_Your instructions_
Copy every line in the records below that contains the word "connectDB".

Source texts of formatted documents:
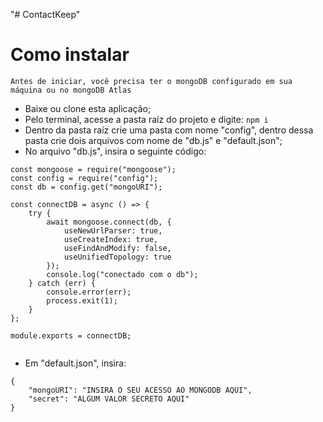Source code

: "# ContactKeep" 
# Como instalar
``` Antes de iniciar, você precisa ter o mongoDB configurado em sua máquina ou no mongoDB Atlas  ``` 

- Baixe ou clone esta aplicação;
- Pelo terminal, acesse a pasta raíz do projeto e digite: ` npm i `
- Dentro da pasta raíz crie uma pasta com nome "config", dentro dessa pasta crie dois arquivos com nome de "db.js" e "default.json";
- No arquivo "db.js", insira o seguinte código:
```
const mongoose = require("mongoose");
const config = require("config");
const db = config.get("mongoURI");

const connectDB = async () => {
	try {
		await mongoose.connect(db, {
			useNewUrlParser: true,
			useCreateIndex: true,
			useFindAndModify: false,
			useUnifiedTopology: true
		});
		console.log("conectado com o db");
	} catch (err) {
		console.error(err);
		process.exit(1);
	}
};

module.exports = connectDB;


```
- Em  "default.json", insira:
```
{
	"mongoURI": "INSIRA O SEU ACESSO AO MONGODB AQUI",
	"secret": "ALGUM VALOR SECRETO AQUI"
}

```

_Task solution_
const connectDB = async () => {
module.exports = connectDB;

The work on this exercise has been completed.